◆ **Exercise instructions**
Write out all of the records precisely. Skip anything that is a picture.
BEGIN Records for the exercise
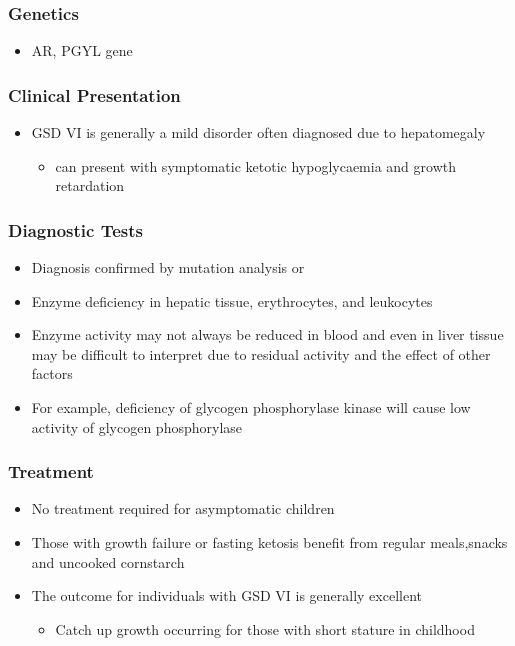 \documentclass{scrartcl}
\begin{document}
\subsubsection{Genetics}
\label{sec:orgee40af7}
\begin{itemize}
\item AR, PGYL gene
\end{itemize}

\subsubsection{Clinical Presentation}
\label{sec:orgbed2832}
\begin{itemize}
\item GSD VI is generally a mild disorder often diagnosed due to hepatomegaly
\begin{itemize}
\item can present with symptomatic ketotic hypoglycaemia and growth retardation
\end{itemize}
\end{itemize}
\subsubsection{Diagnostic Tests}
\label{sec:orgcf3ff9e}
\begin{itemize}
\item Diagnosis confirmed by mutation analysis or
\item Enzyme deficiency in hepatic tissue, erythrocytes, and leukocytes
\item Enzyme activity may not always be reduced in blood and even in liver
tissue may be difficult to interpret due to residual activity and
the effect of other factors
\item For example, deficiency of glycogen phosphorylase kinase will cause
low activity of glycogen phosphorylase
\end{itemize}
\subsubsection{Treatment}
\label{sec:orgc939a66}
\begin{itemize}
\item No treatment required for asymptomatic children
\item Those with growth failure or fasting ketosis benefit from regular
meals,snacks and uncooked cornstarch
\item The outcome for individuals with GSD VI is generally excellent
\begin{itemize}
\item Catch up growth occurring for those with short stature in childhood
\end{itemize}
\end{itemize}
\end{document}
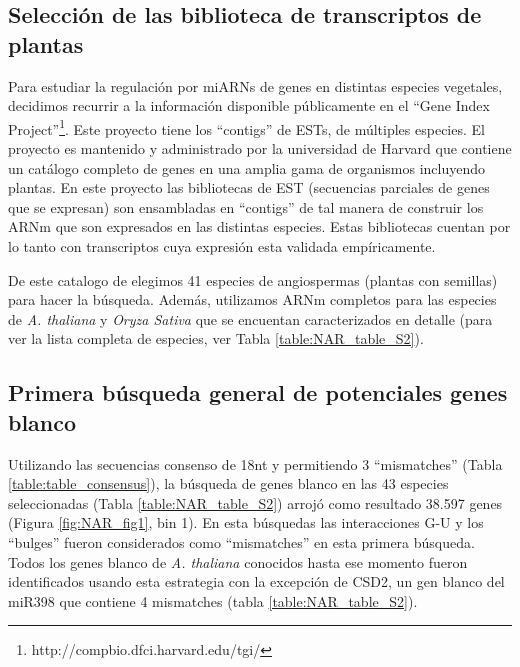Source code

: \subsection{Selección de las biblioteca de transcriptos de plantas}

Para estudiar la regulación por miARNs de genes en distintas especies vegetales, decidimos recurrir a la información disponible públicamente en el ``Gene Index Project''\footnote{http://compbio.dfci.harvard.edu/tgi/}.
Este proyecto tiene los ``contigs'' de ESTs, de múltiples especies.
El proyecto es mantenido y administrado por la universidad de Harvard que contiene un catálogo completo de genes en una amplia gama de organismos incluyendo plantas.
En este proyecto las bibliotecas de EST (secuencias parciales de genes que se expresan) son ensambladas en ``contigs'' de tal manera de construir los ARNm que son expresados en las distintas especies.
Estas bibliotecas cuentan por lo tanto con transcriptos cuya expresión esta validada empíricamente.

De este catalogo de elegimos 41 especies de angiospermas (plantas con semillas) para hacer la búsqueda.
Además, utilizamos ARNm completos para las especies de \textit{A. thaliana} y \textit{Oryza Sativa}  que se encuentan caracterizados en detalle (para ver la lista completa de especies, ver Tabla \ref{table:NAR_table_S2}).

\subsection{Primera búsqueda general de potenciales genes blanco}
Utilizando las secuencias consenso de 18nt y permitiendo 3 ``mismatches'' (Tabla \ref{table:table_consensus}), la búsqueda de genes blanco en las 43 especies seleccionadas (Tabla \ref{table:NAR_table_S2}) arrojó como resultado 38.597 genes (Figura \ref{fig:NAR_fig1}, bin 1).
En esta búsquedas las interacciones G-U y los ``bulges'' fueron considerados como ``mismatches'' en esta primera búsqueda.
Todos los genes blanco de  \textit{A. thaliana} conocidos hasta ese momento fueron identificados usando esta estrategia con la excepción de CSD2, un gen blanco del miR398 que contiene 4 mismatches (tabla \ref{table:NAR_table_S2}).


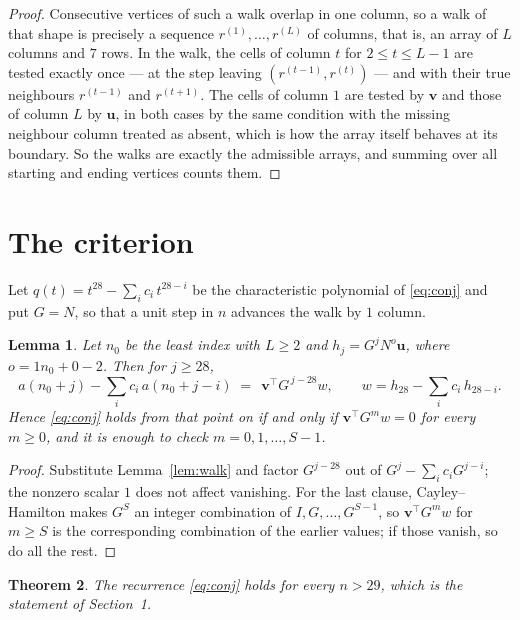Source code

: \documentclass[11pt,a4paper]{article}
\theoremstyle{plain}
\newtheorem{theorem}{Theorem}
\newtheorem{lemma}[theorem]{Lemma}
\theoremstyle{definition}
\begin{document}
\begin{proof}
Consecutive vertices of such a walk overlap in one column, so a walk of that shape is
precisely a sequence $r^{(1)},\dots,r^{(L)}$ of columns, that is, an array of $L$ columns
and $7$ rows. In the walk, the cells of column $t$ for $2\le t\le L-1$ are tested
exactly once --- at the step leaving $(r^{(t-1)},r^{(t)})$ --- and with their true
neighbours $r^{(t-1)}$ and $r^{(t+1)}$. The cells of column $1$ are tested by
$\mathbf{v}$ and those of column $L$ by $\mathbf{u}$, in both cases by the same condition
with the missing neighbour column treated as absent, which is how the array itself behaves at
its boundary. So the walks are exactly the admissible arrays, and summing over all starting
and ending vertices counts them.
\end{proof}

\section{The criterion}

Let $q(t)=t^{28}-\sum_i c_i\,t^{28-i}$ be the characteristic polynomial of
\eqref{eq:conj} and put $G=N$, so that a unit step in $n$ advances the walk by
$1$ column.

\begin{lemma}\label{lem:crit}
Let $n_0$ be the least index with $L\ge2$ and $h_j=G^{j}N^{o}\mathbf{u}$, where
$o=1n_0+0-2$. Then for $j\ge28$,
\[
a(n_0+j)-\sum_i c_i\,a(n_0+j-i)\;=\;\,\mathbf{v}^{\!\top}G^{\,j-28}w,
\qquad w=h_{28}-\sum_i c_i\,h_{28-i} .
\]
Hence \eqref{eq:conj} holds from that point on if and only if
$\mathbf{v}^{\!\top}G^{m}w=0$ for every $m\ge0$, and it is enough to check
$m=0,1,\dots,S-1$.
\end{lemma}

\begin{proof}
Substitute Lemma~\ref{lem:walk} and factor $G^{j-28}$ out of
$G^{j}-\sum_ic_iG^{j-i}$; the nonzero scalar $1$ does not affect
vanishing. For the last clause, Cayley--Hamilton makes $G^{S}$ an integer combination of
$I,G,\dots,G^{S-1}$, so $\mathbf{v}^{\!\top}G^{m}w$ for $m\ge S$ is the corresponding
combination of the earlier values; if those vanish, so do all the rest.
\end{proof}

\begin{theorem}
The recurrence \eqref{eq:conj} holds for every $n>29$, which is the statement of
Section~1.
\end{theorem}
\end{document}
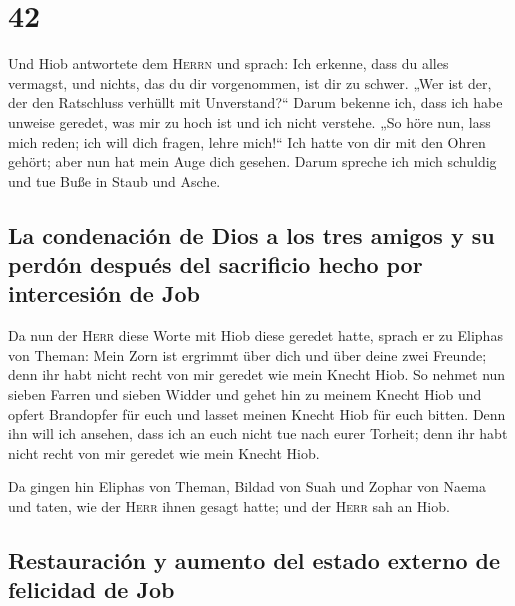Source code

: \hypertarget{section-41}{%
\section{42}\label{section-41}}

 Und Hiob antwortete dem \textsc{Herrn} und sprach:
 Ich erkenne, dass du alles vermagst, und nichts, das du
dir vorgenommen, ist dir zu schwer.  „Wer ist der, der den
Ratschluss verhüllt mit Unverstand?{}`` Darum bekenne ich, dass ich habe
unweise geredet, was mir zu hoch ist und ich nicht verstehe.
 „So höre nun, lass mich reden; ich will dich fragen,
lehre mich!{}``  Ich hatte von dir mit den Ohren gehört;
aber nun hat mein Auge dich gesehen.  Darum spreche ich
mich schuldig und tue Buße in Staub und Asche.

\hypertarget{la-condenaciuxf3n-de-dios-a-los-tres-amigos-y-su-perduxf3n-despuuxe9s-del-sacrificio-hecho-por-intercesiuxf3n-de-job}{%
\subsection{La condenación de Dios a los tres amigos y su perdón después
del sacrificio hecho por intercesión de
Job}\label{la-condenaciuxf3n-de-dios-a-los-tres-amigos-y-su-perduxf3n-despuuxe9s-del-sacrificio-hecho-por-intercesiuxf3n-de-job}}

 Da nun der \textsc{Herr} diese Worte mit Hiob diese
geredet hatte, sprach er zu Eliphas von Theman: Mein Zorn ist ergrimmt
über dich und über deine zwei Freunde; denn ihr habt nicht recht von mir
geredet wie mein Knecht Hiob.  So nehmet nun sieben Farren
und sieben Widder und gehet hin zu meinem Knecht Hiob und opfert
Brandopfer für euch und lasset meinen Knecht Hiob für euch bitten. Denn
ihn will ich ansehen, dass ich an euch nicht tue nach eurer Torheit;
denn ihr habt nicht recht von mir geredet wie mein Knecht Hiob.

 Da gingen hin Eliphas von Theman, Bildad von Suah und
Zophar von Naema und taten, wie der \textsc{Herr} ihnen gesagt hatte;
und der \textsc{Herr} sah an Hiob.

\hypertarget{restauraciuxf3n-y-aumento-del-estado-externo-de-felicidad-de-job}{%
\subsection{Restauración y aumento del estado externo de felicidad de
Job}\label{restauraciuxf3n-y-aumento-del-estado-externo-de-felicidad-de-job}}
END Records for the exercise
◆ **Exercise response**
 \documentclass{scrartcl}
\begin{document}
\subsubsection{Genetics}
\label{sec:orgee40af7}
\begin{itemize}
\item AR, PGYL gene
\end{itemize}

\subsubsection{Clinical Presentation}
\label{sec:orgbed2832}
\begin{itemize}
\item GSD VI is generally a mild disorder often diagnosed due to hepatomegaly
\begin{itemize}
\item can present with symptomatic ketotic hypoglycaemia and growth retardation
\end{itemize}
\end{itemize}
\subsubsection{Diagnostic Tests}
\label{sec:orgcf3ff9e}
\begin{itemize}
\item Diagnosis confirmed by mutation analysis or
\item Enzyme deficiency in hepatic tissue, erythrocytes, and leukocytes
\item Enzyme activity may not always be reduced in blood and even in liver
tissue may be difficult to interpret due to residual activity and
the effect of other factors
\item For example, deficiency of glycogen phosphorylase kinase will cause
low activity of glycogen phosphorylase
\end{itemize}
\subsubsection{Treatment}
\label{sec:orgc939a66}
\begin{itemize}
\item No treatment required for asymptomatic children
\item Those with growth failure or fasting ketosis benefit from regular
meals,snacks and uncooked cornstarch
\item The outcome for individuals with GSD VI is generally excellent
\begin{itemize}
\item Catch up growth occurring for those with short stature in childhood
\end{itemize}
\end{itemize}
\end{document}
Source code

: \subsection{Selección de las biblioteca de transcriptos de plantas}

Para estudiar la regulación por miARNs de genes en distintas especies vegetales, decidimos recurrir a la información disponible públicamente en el ``Gene Index Project''\footnote{http://compbio.dfci.harvard.edu/tgi/}.
Este proyecto tiene los ``contigs'' de ESTs, de múltiples especies.
El proyecto es mantenido y administrado por la universidad de Harvard que contiene un catálogo completo de genes en una amplia gama de organismos incluyendo plantas.
En este proyecto las bibliotecas de EST (secuencias parciales de genes que se expresan) son ensambladas en ``contigs'' de tal manera de construir los ARNm que son expresados en las distintas especies.
Estas bibliotecas cuentan por lo tanto con transcriptos cuya expresión esta validada empíricamente.

De este catalogo de elegimos 41 especies de angiospermas (plantas con semillas) para hacer la búsqueda.
Además, utilizamos ARNm completos para las especies de \textit{A. thaliana} y \textit{Oryza Sativa}  que se encuentan caracterizados en detalle (para ver la lista completa de especies, ver Tabla \ref{table:NAR_table_S2}).

\subsection{Primera búsqueda general de potenciales genes blanco}
Utilizando las secuencias consenso de 18nt y permitiendo 3 ``mismatches'' (Tabla \ref{table:table_consensus}), la búsqueda de genes blanco en las 43 especies seleccionadas (Tabla \ref{table:NAR_table_S2}) arrojó como resultado 38.597 genes (Figura \ref{fig:NAR_fig1}, bin 1).
En esta búsquedas las interacciones G-U y los ``bulges'' fueron considerados como ``mismatches'' en esta primera búsqueda.
Todos los genes blanco de  \textit{A. thaliana} conocidos hasta ese momento fueron identificados usando esta estrategia con la excepción de CSD2, un gen blanco del miR398 que contiene 4 mismatches (tabla \ref{table:NAR_table_S2}).


Source code

: \documentclass[11pt,a4paper]{article}
\theoremstyle{plain}
\newtheorem{theorem}{Theorem}
\newtheorem{lemma}[theorem]{Lemma}
\theoremstyle{definition}
\begin{document}
\begin{proof}
Consecutive vertices of such a walk overlap in one column, so a walk of that shape is
precisely a sequence $r^{(1)},\dots,r^{(L)}$ of columns, that is, an array of $L$ columns
and $7$ rows. In the walk, the cells of column $t$ for $2\le t\le L-1$ are tested
exactly once --- at the step leaving $(r^{(t-1)},r^{(t)})$ --- and with their true
neighbours $r^{(t-1)}$ and $r^{(t+1)}$. The cells of column $1$ are tested by
$\mathbf{v}$ and those of column $L$ by $\mathbf{u}$, in both cases by the same condition
with the missing neighbour column treated as absent, which is how the array itself behaves at
its boundary. So the walks are exactly the admissible arrays, and summing over all starting
and ending vertices counts them.
\end{proof}

\section{The criterion}

Let $q(t)=t^{28}-\sum_i c_i\,t^{28-i}$ be the characteristic polynomial of
\eqref{eq:conj} and put $G=N$, so that a unit step in $n$ advances the walk by
$1$ column.

\begin{lemma}\label{lem:crit}
Let $n_0$ be the least index with $L\ge2$ and $h_j=G^{j}N^{o}\mathbf{u}$, where
$o=1n_0+0-2$. Then for $j\ge28$,
\[
a(n_0+j)-\sum_i c_i\,a(n_0+j-i)\;=\;\,\mathbf{v}^{\!\top}G^{\,j-28}w,
\qquad w=h_{28}-\sum_i c_i\,h_{28-i} .
\]
Hence \eqref{eq:conj} holds from that point on if and only if
$\mathbf{v}^{\!\top}G^{m}w=0$ for every $m\ge0$, and it is enough to check
$m=0,1,\dots,S-1$.
\end{lemma}

\begin{proof}
Substitute Lemma~\ref{lem:walk} and factor $G^{j-28}$ out of
$G^{j}-\sum_ic_iG^{j-i}$; the nonzero scalar $1$ does not affect
vanishing. For the last clause, Cayley--Hamilton makes $G^{S}$ an integer combination of
$I,G,\dots,G^{S-1}$, so $\mathbf{v}^{\!\top}G^{m}w$ for $m\ge S$ is the corresponding
combination of the earlier values; if those vanish, so do all the rest.
\end{proof}

\begin{theorem}
The recurrence \eqref{eq:conj} holds for every $n>29$, which is the statement of
Section~1.
\end{theorem}
\end{document}
Source code

: \hypertarget{section-41}{%
\section{42}\label{section-41}}

 Und Hiob antwortete dem \textsc{Herrn} und sprach:
 Ich erkenne, dass du alles vermagst, und nichts, das du
dir vorgenommen, ist dir zu schwer.  „Wer ist der, der den
Ratschluss verhüllt mit Unverstand?{}`` Darum bekenne ich, dass ich habe
unweise geredet, was mir zu hoch ist und ich nicht verstehe.
 „So höre nun, lass mich reden; ich will dich fragen,
lehre mich!{}``  Ich hatte von dir mit den Ohren gehört;
aber nun hat mein Auge dich gesehen.  Darum spreche ich
mich schuldig und tue Buße in Staub und Asche.

\hypertarget{la-condenaciuxf3n-de-dios-a-los-tres-amigos-y-su-perduxf3n-despuuxe9s-del-sacrificio-hecho-por-intercesiuxf3n-de-job}{%
\subsection{La condenación de Dios a los tres amigos y su perdón después
del sacrificio hecho por intercesión de
Job}\label{la-condenaciuxf3n-de-dios-a-los-tres-amigos-y-su-perduxf3n-despuuxe9s-del-sacrificio-hecho-por-intercesiuxf3n-de-job}}

 Da nun der \textsc{Herr} diese Worte mit Hiob diese
geredet hatte, sprach er zu Eliphas von Theman: Mein Zorn ist ergrimmt
über dich und über deine zwei Freunde; denn ihr habt nicht recht von mir
geredet wie mein Knecht Hiob.  So nehmet nun sieben Farren
und sieben Widder und gehet hin zu meinem Knecht Hiob und opfert
Brandopfer für euch und lasset meinen Knecht Hiob für euch bitten. Denn
ihn will ich ansehen, dass ich an euch nicht tue nach eurer Torheit;
denn ihr habt nicht recht von mir geredet wie mein Knecht Hiob.

 Da gingen hin Eliphas von Theman, Bildad von Suah und
Zophar von Naema und taten, wie der \textsc{Herr} ihnen gesagt hatte;
und der \textsc{Herr} sah an Hiob.

\hypertarget{restauraciuxf3n-y-aumento-del-estado-externo-de-felicidad-de-job}{%
\subsection{Restauración y aumento del estado externo de felicidad de
Job}\label{restauraciuxf3n-y-aumento-del-estado-externo-de-felicidad-de-job}}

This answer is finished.